Conversion of biodiesel-derived glycerol into biotechnological products of industrial significance by yeast and fungal strains

Oleochemical activities (e.g. biodiesel production, fat saponification) generate annually very high amounts of concentrated glycerol-containing waters (called crude glycerol) as the principal residues of these processes. Crude glycerol is an industrial residue the valorization of which attracts remarkable and constantly increasing interest. In the current investigation, biodiesel-derived glycerol was employed as substrate for yeast and fungal strains cultivated under nitrogen-limited conditions in shake flasks. Glucose was employed as reference substrate. Several yeasts (Candida diddensiae, Candida tropicalis, Pichia ciferrii, Williopsis saturnus, Candida boidinii, and Candida oleophila) rapidly assimilated glucose and converted it into ethanol, despite aerobic conditions imposed, and were Crabtree-positive. None of these yeasts produced ethanol during growth on glycerol or accumulated significant quantities of lipid during growth on glucose or glycerol. Only Rhodosporidium toruloides produced notable lipid quantities from glucose and to lesser extent from glycerol. Yarrowia lipolytica LFMB 20 produced citrate ≈58 g/L growing on high-glucose media, while on high-glycerol media ≈42 g/L citrate and ≈18 g/L mannitol.
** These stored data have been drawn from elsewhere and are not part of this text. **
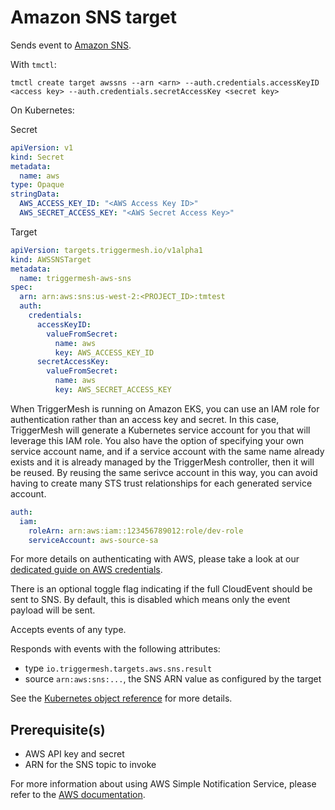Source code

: # Amazon SNS target

Sends event to [Amazon SNS](https://aws.amazon.com/sns/).

With `tmctl`:

```
tmctl create target awssns --arn <arn> --auth.credentials.accessKeyID <access key> --auth.credentials.secretAccessKey <secret key>
```

On Kubernetes:

Secret

```yaml
apiVersion: v1
kind: Secret
metadata:
  name: aws
type: Opaque
stringData:
  AWS_ACCESS_KEY_ID: "<AWS Access Key ID>"
  AWS_SECRET_ACCESS_KEY: "<AWS Secret Access Key>"
```

Target

```yaml
apiVersion: targets.triggermesh.io/v1alpha1
kind: AWSSNSTarget
metadata:
  name: triggermesh-aws-sns
spec:
  arn: arn:aws:sns:us-west-2:<PROJECT_ID>:tmtest
  auth:
    credentials:
      accessKeyID:
        valueFromSecret:
          name: aws
          key: AWS_ACCESS_KEY_ID
      secretAccessKey:
        valueFromSecret:
          name: aws
          key: AWS_SECRET_ACCESS_KEY
```

When TriggerMesh is running on Amazon EKS, you can use an IAM role for authentication rather than an access key and secret. In this case, TriggerMesh will generate a Kubernetes service account for you that will leverage this IAM role. You also have the option of specifying your own service account name, and if a service account with the same name already exists and it is already managed by the TriggerMesh controller, then it will be reused. By reusing the same serivce account in this way, you can avoid having to create many STS trust relationships for each generated service account.

```yaml
auth:
  iam:
    roleArn: arn:aws:iam::123456789012:role/dev-role
    serviceAccount: aws-source-sa
```

For more details on authenticating with AWS, please take a look at our [dedicated guide on AWS credentials](../guides/credentials/awscredentials.md).

There is an optional toggle flag indicating if the full CloudEvent should be sent
to SNS. By default, this is disabled which means only the event payload
will be sent.

Accepts events of any type.

Responds with events with the following attributes:

* type `io.triggermesh.targets.aws.sns.result`
* source `arn:aws:sns:...`, the SNS ARN value as configured by the target

See the [Kubernetes object reference](../../reference/targets/#targets.triggermesh.io/v1alpha1.AWSSNSTarget) for more details.

## Prerequisite(s)

- AWS API key and secret
- ARN for the SNS topic to invoke

For more information about using AWS Simple Notification Service, please refer to the [AWS documentation][docs].

[ce]: https://cloudevents.io/
[docs]: https://docs.aws.amazon.com/sns/
[ce-jsonformat]: https://github.com/cloudevents/spec/blob/v1.0/json-format.md
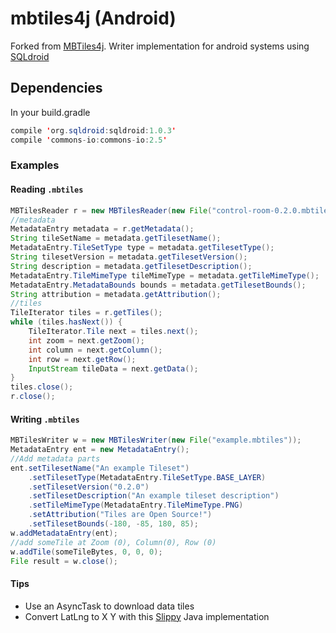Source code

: # mbtiles4j (Android)

Forked from [MBTiles4j](https://github.com/imintel/mbtiles4j). Writer implementation for android systems using [SQLdroid](https://github.com/SQLDroid/SQLDroid)

## Dependencies

In your build.gradle

```java
compile 'org.sqldroid:sqldroid:1.0.3'
compile 'commons-io:commons-io:2.5'
```

### Examples

#### Reading `.mbtiles`

```java
MBTilesReader r = new MBTilesReader(new File("control-room-0.2.0.mbtiles"));
//metadata
MetadataEntry metadata = r.getMetadata();
String tileSetName = metadata.getTilesetName();
MetadataEntry.TileSetType type = metadata.getTilesetType();
String tilesetVersion = metadata.getTilesetVersion();
String description = metadata.getTilesetDescription();
MetadataEntry.TileMimeType tileMimeType = metadata.getTileMimeType();
MetadataEntry.MetadataBounds bounds = metadata.getTilesetBounds();
String attribution = metadata.getAttribution();
//tiles
TileIterator tiles = r.getTiles();
while (tiles.hasNext()) {
	TileIterator.Tile next = tiles.next();
	int zoom = next.getZoom();
	int column = next.getColumn();
	int row = next.getRow();
	InputStream tileData = next.getData();        
}
tiles.close();
r.close();
```

#### Writing `.mbtiles`

```java
MBTilesWriter w = new MBTilesWriter(new File("example.mbtiles"));
MetadataEntry ent = new MetadataEntry();
//Add metadata parts
ent.setTilesetName("An example Tileset")
	.setTilesetType(MetadataEntry.TileSetType.BASE_LAYER)
	.setTilesetVersion("0.2.0")
	.setTilesetDescription("An example tileset description")
	.setTileMimeType(MetadataEntry.TileMimeType.PNG)
	.setAttribution("Tiles are Open Source!")
	.setTilesetBounds(-180, -85, 180, 85);
w.addMetadataEntry(ent);
//add someTile at Zoom (0), Column(0), Row (0)
w.addTile(someTileBytes, 0, 0, 0);
File result = w.close();
```

#### Tips

* Use an AsyncTask to download data tiles
* Convert LatLng to X Y with this [Slippy](https://wiki.openstreetmap.org/wiki/Slippy_map_tilenames#Java) Java implementation

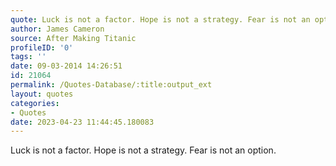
 ```yaml
---
quote: Luck is not a factor. Hope is not a strategy. Fear is not an option.
author: James Cameron
source: After Making Titanic
profileID: '0'
tags: ''
date: 09-03-2014 14:26:51
id: 21064
permalink: /Quotes-Database/:title:output_ext
layout: quotes
categories:
- Quotes
date: 2023-04-23 11:44:45.180083
---
```

Luck is not a factor. Hope is not a strategy. Fear is not an option.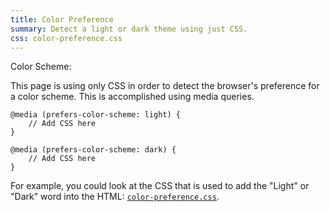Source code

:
 ```yaml
---
title: Color Preference
summary: Detect a light or dark theme using just CSS.
css: color-preference.css
---
```


<div class="D(f) Ai(c) C(blue) C(#eee)--csd C(#333)--csl C(i)--p Bgc(gray) Bgc(#333)--csd Bgc(#eee)--csl Bgc(t)--p P(2em)">
<div class="D(f) Ta(c) label Fz(3em)">Color Scheme:&nbsp;</div>
</div>

This page is using only CSS in order to detect the browser's preference for a color scheme. This is accomplished using media queries.

```
@media (prefers-color-scheme: light) {
    // Add CSS here
}

@media (prefers-color-scheme: dark) {
    // Add CSS here
}
```

For example, you could look at the CSS that is used to add the "Light" or "Dark" word into the HTML: [`color-preference.css`](color-preference.css).
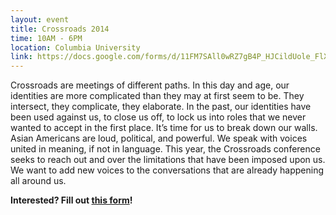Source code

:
 ```yaml
---
layout: event
title: Crossroads 2014
time: 10AM - 6PM
location: Columbia University
link: https://docs.google.com/forms/d/11FM7SAll0wRZ7gB4P_HJCildUole_FlXiFMfq9XfwYs/viewform
---
```

Crossroads are meetings of different paths. In this day and age, our identities are more complicated than they may at first seem to be. They intersect, they complicate, they elaborate. In the past, our identities have been used against us, to close us off, to lock us into roles that we never wanted to accept in the first place. It’s time for us to break down our walls. Asian Americans are loud, political, and powerful. We speak with voices united in meaning, if not in language. This year, the Crossroads conference seeks to reach out and over the limitations that have been imposed upon us. We want to add new voices to the conversations that are already happening all around us.

**Interested? Fill out [this form](https://docs.google.com/forms/d/1DtKvsFqRtKRyG0dQMsAkjLKLhpOmA3Vbr3wZCJv3WKs/viewform)!**
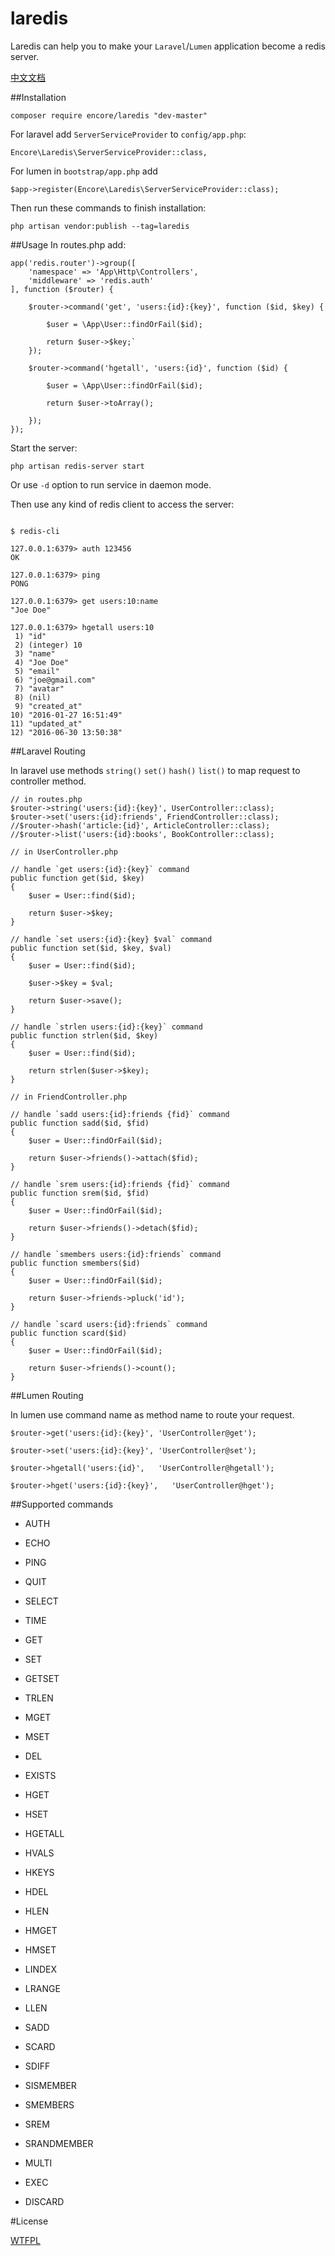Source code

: # laredis

Laredis can help you to make your `Laravel`/`Lumen` application become a redis server.

[中文文档](/docs/zh.md)

##Installation

```
composer require encore/laredis "dev-master"
```

For laravel add `ServerServiceProvider` to `config/app.php`:
```
Encore\Laredis\ServerServiceProvider::class,
```

For lumen in `bootstrap/app.php` add 
```
$app->register(Encore\Laredis\ServerServiceProvider::class);
```

Then run these commands to finish installation:

```
php artisan vendor:publish --tag=laredis
```

##Usage
In routes.php add:
```
app('redis.router')->group([
    'namespace' => 'App\Http\Controllers',
    'middleware' => 'redis.auth'
], function ($router) {

    $router->command('get', 'users:{id}:{key}', function ($id, $key) {

        $user = \App\User::findOrFail($id);

        return $user->$key;`
    });

    $router->command('hgetall', 'users:{id}', function ($id) {
    
        $user = \App\User::findOrFail($id);
        
        return $user->toArray();
        
    });
});
```

Start the server:
```
php artisan redis-server start
```

Or use `-d` option to run service in daemon mode.

Then use any kind of redis client to access the server:

```

$ redis-cli

127.0.0.1:6379> auth 123456
OK

127.0.0.1:6379> ping
PONG

127.0.0.1:6379> get users:10:name
"Joe Doe"

127.0.0.1:6379> hgetall users:10
 1) "id"
 2) (integer) 10
 3) "name"
 4) "Joe Doe"
 5) "email"
 6) "joe@gmail.com"
 7) "avatar"
 8) (nil)
 9) "created_at"
10) "2016-01-27 16:51:49"
11) "updated_at"
12) "2016-06-30 13:50:38"

```

##Laravel Routing


In laravel use methods `string()` `set()` `hash()` `list()` to map request to controller method.
```
// in routes.php
$router->string('users:{id}:{key}', UserController::class);
$router->set('users:{id}:friends', FriendController::class);
//$router->hash('article:{id}', ArticleController::class);
//$router->list('users:{id}:books', BookController::class);

// in UserController.php

// handle `get users:{id}:{key}` command
public function get($id, $key)
{
    $user = User::find($id);

    return $user->$key;
}

// handle `set users:{id}:{key} $val` command
public function set($id, $key, $val)
{
    $user = User::find($id);

    $user->$key = $val;

    return $user->save();
}

// handle `strlen users:{id}:{key}` command
public function strlen($id, $key)
{
    $user = User::find($id);

    return strlen($user->$key);
}

// in FriendController.php

// handle `sadd users:{id}:friends {fid}` command
public function sadd($id, $fid)
{
    $user = User::findOrFail($id);

    return $user->friends()->attach($fid);
}

// handle `srem users:{id}:friends {fid}` command
public function srem($id, $fid)
{
    $user = User::findOrFail($id);

    return $user->friends()->detach($fid);
}

// handle `smembers users:{id}:friends` command
public function smembers($id)
{
    $user = User::findOrFail($id);

    return $user->friends->pluck('id');
}

// handle `scard users:{id}:friends` command
public function scard($id)
{
    $user = User::findOrFail($id);

    return $user->friends()->count();
}
```

##Lumen Routing

In lumen use command name as method name to route your request.

```
$router->get('users:{id}:{key}', 'UserController@get');

$router->set('users:{id}:{key}', 'UserController@set');

$router->hgetall('users:{id}',   'UserController@hgetall');

$router->hget('users:{id}:{key}',   'UserController@hget');
```

##Supported commands

+ AUTH
+ ECHO
+ PING
+ QUIT
+ SELECT

+ TIME

+ GET
+ SET
+ GETSET
+ TRLEN
+ MGET
+ MSET

+ DEL
+ EXISTS

+ HGET
+ HSET
+ HGETALL
+ HVALS
+ HKEYS
+ HDEL
+ HLEN
+ HMGET
+ HMSET

+ LINDEX
+ LRANGE
+ LLEN

+ SADD
+ SCARD
+ SDIFF
+ SISMEMBER
+ SMEMBERS
+ SREM
+ SRANDMEMBER

+ MULTI
+ EXEC
+ DISCARD

#License

[WTFPL](http://www.wtfpl.net/)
During growth on glucose/glycerol blends, glycerol was assimilated first and thereafter glucose was consumed. Fungi produced higher lipid quantities compared with yeasts. High lipid quantities were produced by Mortierella ramanniana, Mucor sp., and mainly Mortierella isabellina, with glycerol being more adequate for M. ramanniana and glucose for Mucor sp. and M. isabellina. M. isabellina ATHUM 2935 produced lipids of 8.5 g/L, 83.3% w/w in dry cell weight (DCW) and conversion yield per unit of glucose consumed ≈0.25 g/g. The respective values on glycerol were 5.4 g/L, 66.6% w/w in DCW and ≈0.22 g/g. Lipids of all microorganisms were analyzed with regards to their fatty acid composition, and M. isabellina presented the closest similitude with rapeseed oil. Crude lipids produced by this fungus and extracted with chloroform/methanol blend, were composed mostly of triacylglycerols, thus indicating that these solvents are adequate for triacylglycerol extraction.